## What is needed
Could you copy each line of the listing that holds "Modified"?
[[ Materials provided, beginning ]]
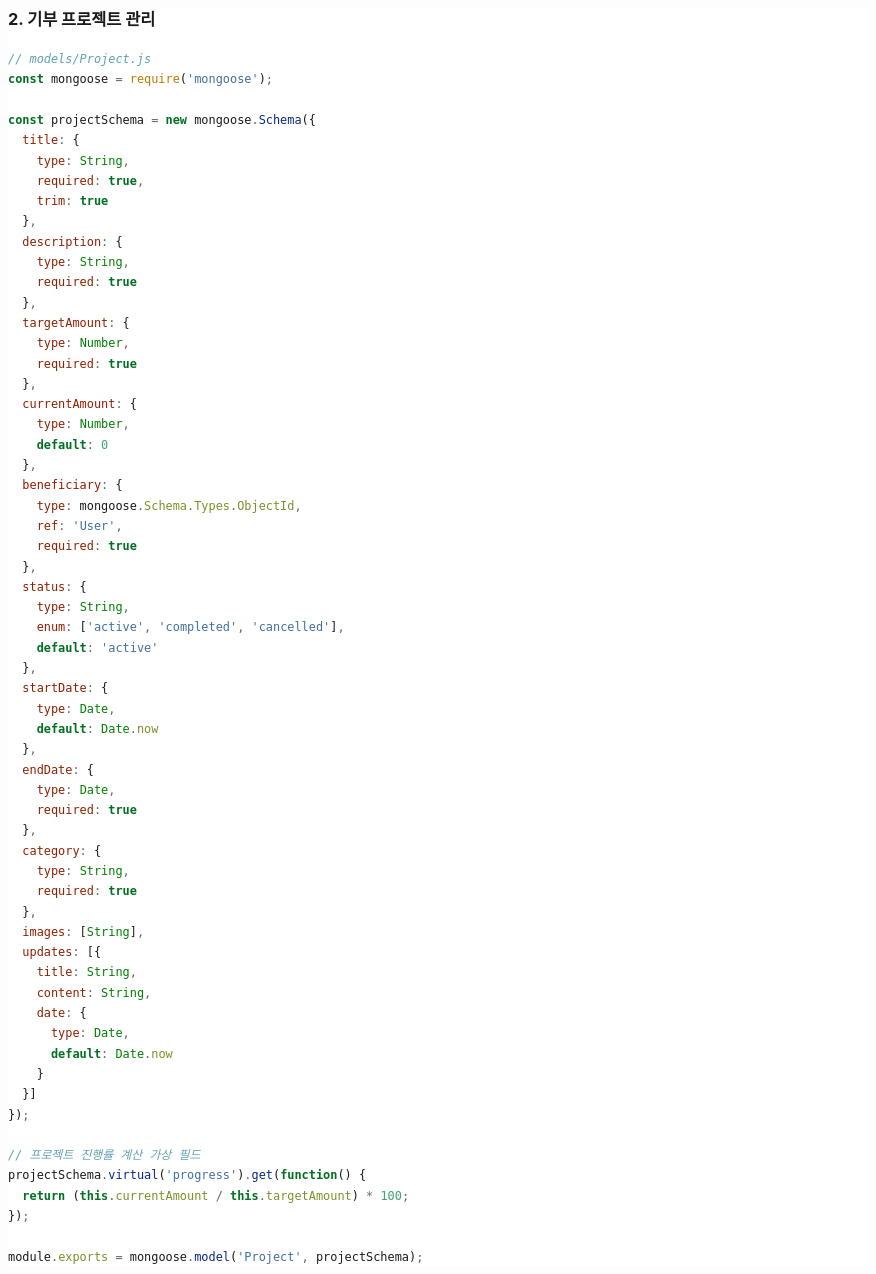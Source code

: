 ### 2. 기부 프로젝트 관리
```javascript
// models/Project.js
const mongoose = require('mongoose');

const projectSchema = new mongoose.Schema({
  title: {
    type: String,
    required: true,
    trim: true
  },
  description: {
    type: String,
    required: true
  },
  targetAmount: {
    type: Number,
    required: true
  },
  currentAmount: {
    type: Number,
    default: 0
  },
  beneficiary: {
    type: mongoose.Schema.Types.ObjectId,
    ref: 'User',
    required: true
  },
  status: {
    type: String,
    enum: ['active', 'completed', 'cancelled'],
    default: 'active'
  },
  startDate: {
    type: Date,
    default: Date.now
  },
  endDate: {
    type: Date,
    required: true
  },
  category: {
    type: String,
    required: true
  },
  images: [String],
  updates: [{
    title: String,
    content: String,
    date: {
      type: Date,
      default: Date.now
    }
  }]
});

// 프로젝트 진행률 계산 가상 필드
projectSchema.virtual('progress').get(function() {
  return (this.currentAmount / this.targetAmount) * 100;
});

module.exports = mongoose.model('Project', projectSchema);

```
[[ Materials provided, end ]]
[[ Materials provided, beginning ]]
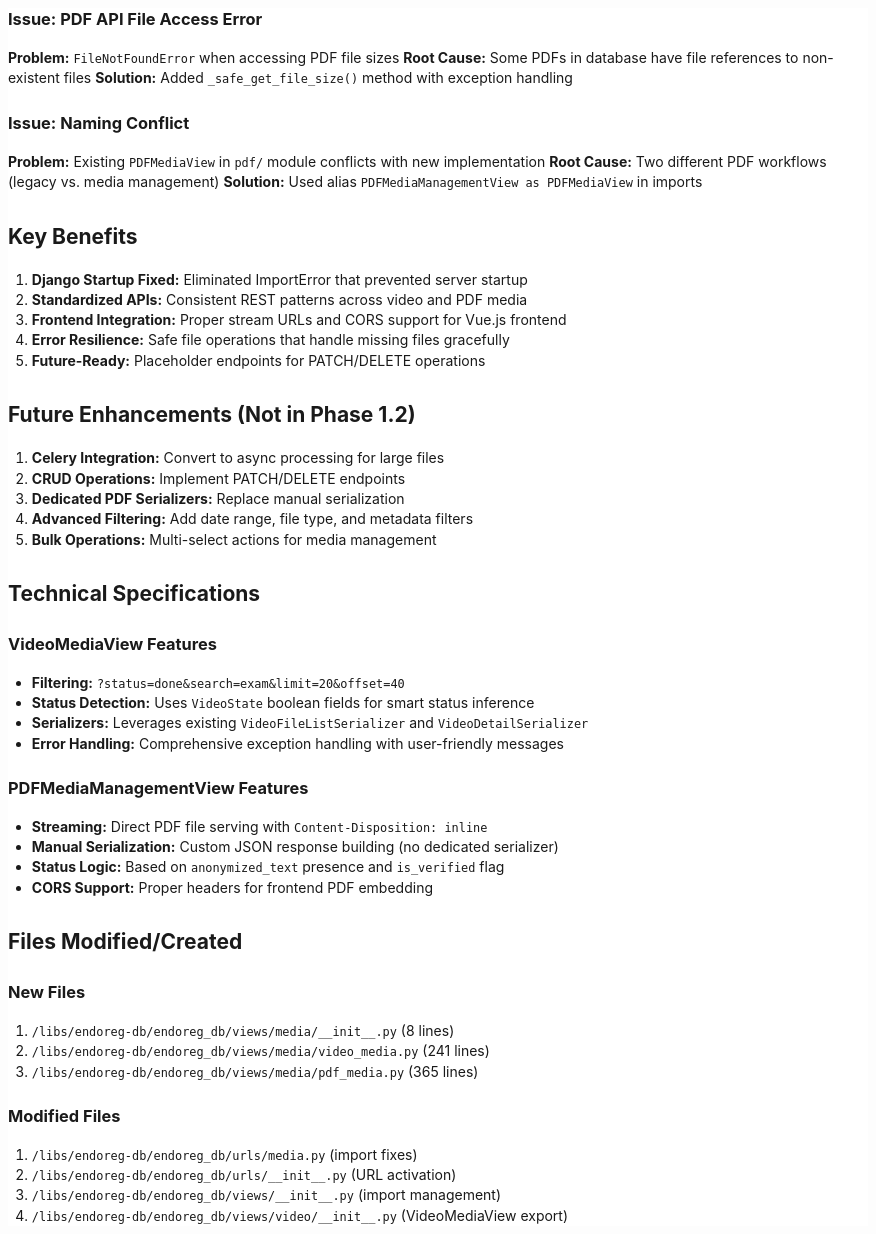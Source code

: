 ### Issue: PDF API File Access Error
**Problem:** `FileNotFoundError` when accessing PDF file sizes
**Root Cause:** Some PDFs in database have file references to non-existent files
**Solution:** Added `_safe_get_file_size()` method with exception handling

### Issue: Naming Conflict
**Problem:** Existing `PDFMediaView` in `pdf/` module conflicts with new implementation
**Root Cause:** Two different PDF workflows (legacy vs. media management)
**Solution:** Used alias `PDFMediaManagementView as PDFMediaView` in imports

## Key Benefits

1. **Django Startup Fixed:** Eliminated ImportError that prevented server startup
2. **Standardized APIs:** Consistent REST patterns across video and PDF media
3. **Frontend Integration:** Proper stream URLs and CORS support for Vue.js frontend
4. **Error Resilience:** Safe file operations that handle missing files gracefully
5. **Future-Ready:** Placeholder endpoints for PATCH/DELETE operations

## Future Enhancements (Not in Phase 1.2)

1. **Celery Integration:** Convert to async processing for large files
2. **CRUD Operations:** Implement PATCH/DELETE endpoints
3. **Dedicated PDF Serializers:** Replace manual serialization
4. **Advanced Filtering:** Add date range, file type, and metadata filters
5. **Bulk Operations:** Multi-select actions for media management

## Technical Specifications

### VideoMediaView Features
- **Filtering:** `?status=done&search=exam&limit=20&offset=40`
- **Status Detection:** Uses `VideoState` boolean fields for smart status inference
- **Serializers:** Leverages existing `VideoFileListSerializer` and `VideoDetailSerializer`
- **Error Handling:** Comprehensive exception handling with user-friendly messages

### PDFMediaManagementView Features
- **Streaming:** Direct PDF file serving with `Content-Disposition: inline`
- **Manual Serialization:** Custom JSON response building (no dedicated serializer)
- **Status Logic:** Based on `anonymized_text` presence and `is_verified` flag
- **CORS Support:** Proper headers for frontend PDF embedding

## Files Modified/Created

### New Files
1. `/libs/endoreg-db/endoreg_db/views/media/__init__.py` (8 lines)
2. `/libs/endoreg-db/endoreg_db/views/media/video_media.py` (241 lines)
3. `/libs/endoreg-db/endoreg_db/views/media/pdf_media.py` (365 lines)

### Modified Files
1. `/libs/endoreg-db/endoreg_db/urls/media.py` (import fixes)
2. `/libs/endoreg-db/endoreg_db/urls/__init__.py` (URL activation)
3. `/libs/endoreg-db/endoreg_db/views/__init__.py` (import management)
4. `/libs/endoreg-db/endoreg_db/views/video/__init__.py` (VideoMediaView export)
[[ Materials provided, end ]]
## Written response
## Files Modified/Created
### Modified Files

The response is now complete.